"Here's the real take-home lesson: We know how to do software security on planet Earth, and now we just have to do it," says Dr. Gary McGrw, CTO of Cigital and one of the scientists in charge of the study. "There's a lot of people who say you should do it this way or that way, and there are opinions and conjecture. But what we've done is collect a set of facts so that people can refer to them and know how to approach software security as grown-ups."
[How do you know if you've been breached? See Top 15 Indicators of Compromise.]
McGraw worked with Jacob West, CTO of enterprise security products at HP, and Sammy Migues, principal at Cigital, to personally observe practices at the firms in question, which included heavy hitters Bank of America, Microsoft, Qualcomm, and Salesforce among the ranks. During the course of five years, the BSIMM studies have grown from just a handful of firms and activities observed to include more than 67 companies and 112 observable activities broken into 12 common practices and four categories: governance, intelligence, software secure development life cycle touch points, and deployment.
Among the findings was that of the 112 potential software security activities observed by BSIMM, studied firms used anywhere between 13 and 93 of these activities, with a normal bell-curve distribution. The bulk of firms had anywhere between 19 and 54 activities in place.

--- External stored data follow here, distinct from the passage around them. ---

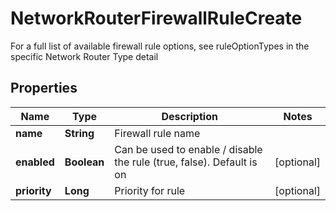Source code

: 

# NetworkRouterFirewallRuleCreate

For a full list of available firewall rule options, see ruleOptionTypes in the specific Network Router Type detail
## Properties

Name | Type | Description | Notes
------------ | ------------- | ------------- | -------------
**name** | **String** | Firewall rule name | 
**enabled** | **Boolean** | Can be used to enable / disable the rule (true, false). Default is on |  [optional]
**priority** | **Long** | Priority for rule |  [optional]



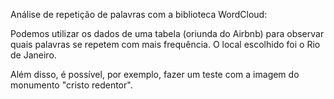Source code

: Análise de repetição de palavras  com a biblioteca WordCloud:

Podemos utilizar os dados de uma tabela (oriunda do Airbnb) para observar quais palavras se repetem com mais frequência. O local escolhido foi o Rio de Janeiro.

Além disso, é possível, por exemplo, fazer um teste com a imagem do monumento "cristo redentor".
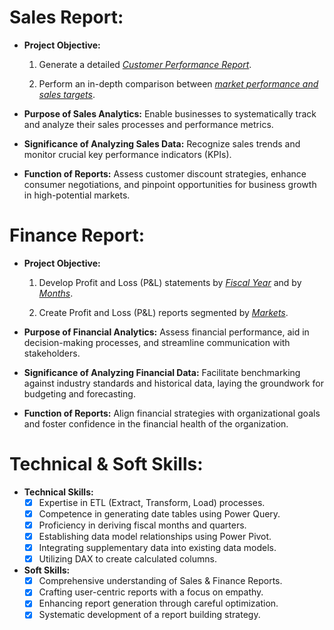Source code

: # Sales Report:

- **Project Objective:**

    1. Generate a detailed _[Customer Performance Report](https://github.com/pratishtha11/Excel-Sales-Analytics/blob/main/Customer%20Performance%20Report.pdf)_.

    2. Perform an in-depth comparison between _[market performance and sales targets](https://github.com/pratishtha11/Excel-Sales-Analytics/blob/main/Market%20Performance%20vs%20Target%20Report.pdf)_.

- **Purpose of Sales Analytics:** Enable businesses to systematically track and analyze their sales processes and performance metrics.

- **Significance of Analyzing Sales Data:** Recognize sales trends and monitor crucial key performance indicators (KPIs).

- **Function of Reports:** Assess customer discount strategies, enhance consumer negotiations, and pinpoint opportunities for business growth in high-potential markets.

# Finance Report:

- **Project Objective:**

    1. Develop Profit and Loss (P&L) statements by _[Fiscal Year](https://github.com/pratishtha11/Excel-Sales-Analytics/blob/main/P%26L%20Statement%20by%20Fiscal%20Year.pdf)_ and by _[Months](https://github.com/pratishtha11/Excel-Sales-Analytics/blob/main/P%26L%20Statement%20by%20Months.pdf)_.

    2. Create Profit and Loss (P&L) reports segmented by _[Markets](https://github.com/pratishtha11/Excel-Sales-Analytics/blob/main/P%26L%20Statement%20by%20Markets.pdf)_.

- **Purpose of Financial Analytics:** Assess financial performance, aid in decision-making processes, and streamline communication with stakeholders.

- **Significance of Analyzing Financial Data:** Facilitate benchmarking against industry standards and historical data, laying the groundwork for budgeting and forecasting.

- **Function of Reports:** Align financial strategies with organizational goals and foster confidence in the financial health of the organization.

# Technical & Soft Skills:

- **Technical Skills:**
  - [x] Expertise in ETL (Extract, Transform, Load) processes.
  - [x] Competence in generating date tables using Power Query.
  - [x] Proficiency in deriving fiscal months and quarters.
  - [x] Establishing data model relationships using Power Pivot.
  - [x] Integrating supplementary data into existing data models.
  - [x] Utilizing DAX to create calculated columns.

- **Soft Skills:**
  - [x] Comprehensive understanding of Sales & Finance Reports.
  - [x] Crafting user-centric reports with a focus on empathy.
  - [x] Enhancing report generation through careful optimization.
  - [x] Systematic development of a report building strategy.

The study found that leading firms, on average, employ one full-time software security specialist for every 71 developers.
Some of the activities showing the most improvements among measured organizations include the delivery of on-demand individual training for developers, the internal publishing of data about software security, the translation of compliance constraints to software security requirements, the use of metrics, the inclusion of software security SLAs in vendor contracts, and the creation of a top N bugs list.
The BSIMM project takes these observations to help inform the development of a scorecard against which other organizations can measure their software security maturity and start to target improvements.
According to Jim Routh, chief information security officer of Aetna and a founding board member of BSIMM, the scorecard can provide meaningful guidance in building out software security programs.
"The BSIMM is an instrumental tool to determine the maturity and effectiveness of an organization's software security activities, and we use it to measure the progress in improving software security year over year," says Routh, who has personally led five software security initiatives at five different firms.
McGraw says that unlike other best practices guides, this one doesn't necessarily prioritize activities or outline a path to take.
"Understand that it's not a path or a prescriptive guide -- we have not produced a methodology," he says. "It's a descriptive understanding of what 67 other firms are doing."
However, there is an important first step outlined by the BSIMM document, and that is ensuring an organization has a software security group in place -- according to the report authors, every single one of the companies studied has such a group in place, and any of the additional activities would be near impossible to accomplish without that infrastructure. Beyond that, McGraw says that organizations should also be looking to equally weight the importance of the 12 practices under which the observed activities fall.
While this may seem overwhelming to some low maturity organizations, McGraw says one of the lessons to understand is that there is nothing wrong with being in the beginner stages of the process.
"The message needs to be that it's OK to be getting started, just for God's sak-- get started," he says. "Ultimately, getting started is easier when you can measure what you're doing, and that's what BSIMM is for."